++++ Provided records ++++

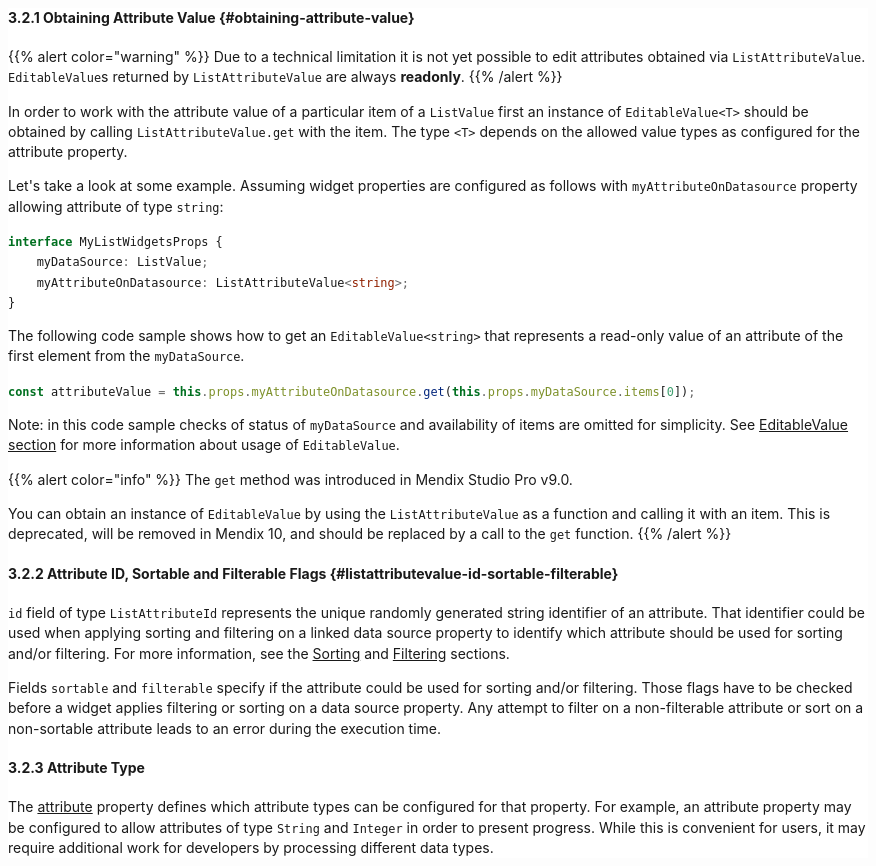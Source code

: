 #### 3.2.1 Obtaining Attribute Value {#obtaining-attribute-value}

{{% alert color="warning" %}}
Due to a technical limitation it is not yet possible to edit attributes obtained via `ListAttributeValue`. `EditableValue`s returned by `ListAttributeValue` are always **readonly**.
{{% /alert %}}

In order to work with the attribute value of a particular item of a `ListValue` first an instance of `EditableValue<T>` should be obtained by calling `ListAttributeValue.get` with the item. The type `<T>` depends on the allowed value types as configured for the attribute property. 

Let's take a look at some example. Assuming widget properties are configured as follows with `myAttributeOnDatasource` property allowing attribute of type `string`:

```ts
interface MyListWidgetsProps {
    myDataSource: ListValue;
    myAttributeOnDatasource: ListAttributeValue<string>;
}
```

The following code sample shows how to get an `EditableValue<string>` that represents a read-only value of an attribute of the first element from the `myDataSource`.

```ts
const attributeValue = this.props.myAttributeOnDatasource.get(this.props.myDataSource.items[0]);
```

Note: in this code sample checks of status of `myDataSource` and availability of items are omitted for simplicity. See [EditableValue section](/apidocs-mxsdk/apidocs/pluggable-widgets-client-apis-9/#editable-value) for more information about usage of `EditableValue`.

{{% alert color="info" %}}
The `get` method was introduced in Mendix Studio Pro v9.0.

You can obtain an instance of `EditableValue` by using the `ListAttributeValue` as a function and calling it with an item. This is deprecated, will be removed in Mendix 10, and should be replaced by a call to the `get` function.
{{% /alert %}}

#### 3.2.2 Attribute ID, Sortable and Filterable Flags {#listattributevalue-id-sortable-filterable}

`id` field of type `ListAttributeId` represents the unique randomly generated string identifier of an attribute. That identifier could be used when applying sorting and filtering on a linked data source property to identify which attribute should be used for sorting and/or filtering. For more information, see the [Sorting](#listvalue-sorting) and [Filtering](#listvalue-filtering) sections.

Fields `sortable` and `filterable` specify if the attribute could be used for sorting and/or filtering. Those flags have to be checked before a widget applies filtering or sorting on a data source property. Any attempt to filter on a non-filterable attribute or sort on a non-sortable attribute leads to an error during the execution time.

#### 3.2.3 Attribute Type

The [attribute](/apidocs-mxsdk/apidocs/pluggable-widgets-property-types-9/#attribute) property defines which attribute types can be configured for that property. For example, an attribute property may be configured to allow attributes of type `String` and `Integer` in order to present progress. While this is convenient for users, it may require additional work for developers by processing different data types.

++++

Going back over the entries above, copy word for word every line from the one that has "#### 3.2.2 Attribute" on through the one that has "#### 3.2.3 Attribute Type".

#### 3.2.2 Attribute ID, Sortable and Filterable Flags {#listattributevalue-id-sortable-filterable}

`id` field of type `ListAttributeId` represents the unique randomly generated string identifier of an attribute. That identifier could be used when applying sorting and filtering on a linked data source property to identify which attribute should be used for sorting and/or filtering. For more information, see the [Sorting](#listvalue-sorting) and [Filtering](#listvalue-filtering) sections.

Fields `sortable` and `filterable` specify if the attribute could be used for sorting and/or filtering. Those flags have to be checked before a widget applies filtering or sorting on a data source property. Any attempt to filter on a non-filterable attribute or sort on a non-sortable attribute leads to an error during the execution time.

#### 3.2.3 Attribute Type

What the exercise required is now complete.